Details of the package awarded are as follows: AP IV – from Bongulur to Tukkuguda from km. 108 to km. 121 on BOT – Annuity basis. Estimated Project Cost incl. IDC is around Rs 430.96 cr. and the project has a positive Grant of Rs 71.86 crores. HUDA will pay a semi-annual annuity of Rs 30.49 crore to HEPL during the Annuity period. The concession period door-to-door is 15 years, with. a construction period of 2 years 6 months and Annuity period of 12 years 6 Months.
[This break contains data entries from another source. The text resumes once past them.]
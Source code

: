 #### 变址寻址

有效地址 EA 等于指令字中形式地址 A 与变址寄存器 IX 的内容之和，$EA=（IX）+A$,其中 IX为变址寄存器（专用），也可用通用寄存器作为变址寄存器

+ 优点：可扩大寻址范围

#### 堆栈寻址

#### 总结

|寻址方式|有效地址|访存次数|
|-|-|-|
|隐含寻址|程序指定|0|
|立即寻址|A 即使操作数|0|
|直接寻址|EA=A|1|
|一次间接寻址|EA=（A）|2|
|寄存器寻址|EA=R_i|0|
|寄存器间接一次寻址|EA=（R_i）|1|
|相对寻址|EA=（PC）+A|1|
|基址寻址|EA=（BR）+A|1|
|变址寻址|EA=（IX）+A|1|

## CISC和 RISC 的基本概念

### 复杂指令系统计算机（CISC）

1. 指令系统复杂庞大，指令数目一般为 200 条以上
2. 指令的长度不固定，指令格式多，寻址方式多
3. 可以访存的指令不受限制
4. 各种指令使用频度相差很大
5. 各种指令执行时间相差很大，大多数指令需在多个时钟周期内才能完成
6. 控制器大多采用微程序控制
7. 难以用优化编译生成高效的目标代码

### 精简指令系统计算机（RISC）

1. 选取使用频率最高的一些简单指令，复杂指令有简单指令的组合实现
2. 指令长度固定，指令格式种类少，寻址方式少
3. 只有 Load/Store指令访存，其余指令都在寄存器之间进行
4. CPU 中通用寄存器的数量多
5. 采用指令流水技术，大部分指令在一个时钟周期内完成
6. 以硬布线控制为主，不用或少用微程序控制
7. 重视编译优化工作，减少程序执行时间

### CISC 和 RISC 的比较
Financial Closure of Cyberabad Expressways Pvt Ltd (CEPL) – Total cost of the Project Rs 501.75 crores: M/s. Cyberabad Expressways Pvt Ltd promoted in Consortium by the Company as lead technical member with 50% share holding, bid and won road project (APII) for design, construction, development, finance, operate and maintain eight lane access controlled expressway under Phase II programme of outer ring road (ORR) of Hyderabad Urban Development Authority.
IL&FS (IL&FS Financial Services Ltd) has syndicated entire debt and United Bank of India is the Leader of the Consortium of Lenders for the SPV.
Details of the package awarded are as follows: AP II – from Kollur to Patancheru from km. 12 to km. 23.70 on BOT – Annuity basis. Estimated Project Cost incl. IDC is Rs 501.75 crores and the project has a positive Grant of Rs 81 crores. Annuity – Rs 79 cr. p.a. HUDA will pay a semi-annual annuity of Rs 39.50 crore to CEPL during the Annuity period. The concession period door-to-door is 15 years, with a construction period of 2 years 6 months and Annuity period of 12 years 6 Months. The concession Agreement was signed on August 17, 2007. The total debt syndicated for this Project is Rs 376.31 crores
The Company is a pioneer in construction of National Highways, Dams, Canals, Aquaducts, Flyovers, Coal handling plants, Bridges, Railway Projects, Airport Runways, BOT Toll and Annuity Road Projects as develop and Industrial Constructions.
Larsen & Toubro Limited (L&T), bagged its first annuity-based road project — valued at Rs 550 crore from the National Highways Authority of India (NHAI).
The project involves four-laning of the 76-km Palanpur and Swaroopgunj stretch located on the East-West Corridor on NH-14, linking Gujarat and Rajasthan. Secured against international competitive bidding, the order will be executed by L&T’s Engineering Construction & Contracts (ECC) Division in 30 months.